■ Exercise requirements: Transcribe, without alteration, the line that includes "Description | Notes |" and each line after it until the records end, omitting all that precede it.

--- Study material ---

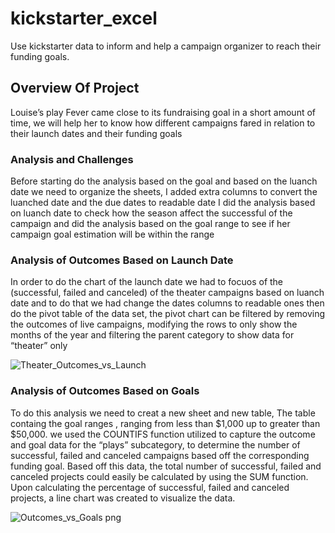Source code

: # kickstarter_excel
 Use kickstarter data to inform and help a campaign organizer to reach their funding goals.

## Overview Of Project 
Louise’s play Fever came close to its fundraising goal in a short amount of time, we will help her to know how different campaigns fared in relation to their launch dates and their funding goals

### Analysis and Challenges
Before starting do the analysis based on the goal and based on the luanch date we need to organize the sheets, I added extra columns to convert the luanched date and the due dates to readable date 
I did the analysis based on luanch date to check how the season affect the successful of the campaign and did the analysis based on the goal range to see if her campaign goal estimation will be within the range 

### Analysis of Outcomes Based on Launch Date
In order to do the chart of the launch date we had to focuos of the (successful, failed and canceled) of the theater campaigns based on luanch date and to do that we had change the dates columns to readable ones then do the pivot table of the data set, the pivot chart can be filtered by removing the outcomes of live campaigns, modifying the rows to only show the months of the year and filtering the parent category to show data for “theater” only

![Theater_Outcomes_vs_Launch](https://user-images.githubusercontent.com/98668175/153695538-f921eadc-b9b1-475e-b497-10217445d0ba.png)

### Analysis of Outcomes Based on Goals
To do this analysis we need to creat a new sheet and new table, The table containg the goal ranges , ranging from less than $1,000 up to greater than $50,000. we used the COUNTIFS function utilized to capture the outcome and goal data for the “plays” subcategory, to determine the number of successful, failed and canceled campaigns based off the corresponding funding goal. Based off this data, the total number of successful, failed and canceled projects could easily be calculated by using the SUM function. Upon calculating the percentage of successful, failed and canceled projects, a line chart was created to visualize the data.

![Outcomes_vs_Goals png](https://user-images.githubusercontent.com/98668175/153695546-cd52930c-385e-4cf7-adc6-63ef588cd677.png)
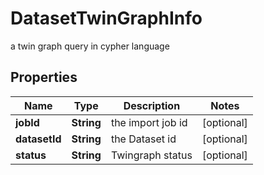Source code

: 

# DatasetTwinGraphInfo

a twin graph query in cypher language

## Properties

| Name | Type | Description | Notes |
|------------ | ------------- | ------------- | -------------|
|**jobId** | **String** | the import job id |  [optional] |
|**datasetId** | **String** | the Dataset id |  [optional] |
|**status** | **String** | Twingraph status |  [optional] |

---

■ Answer space:
| Name | Type | Description | Notes |
|------------ | ------------- | ------------- | -------------|
|**jobId** | **String** | the import job id |  [optional] |
|**datasetId** | **String** | the Dataset id |  [optional] |
|**status** | **String** | Twingraph status |  [optional] |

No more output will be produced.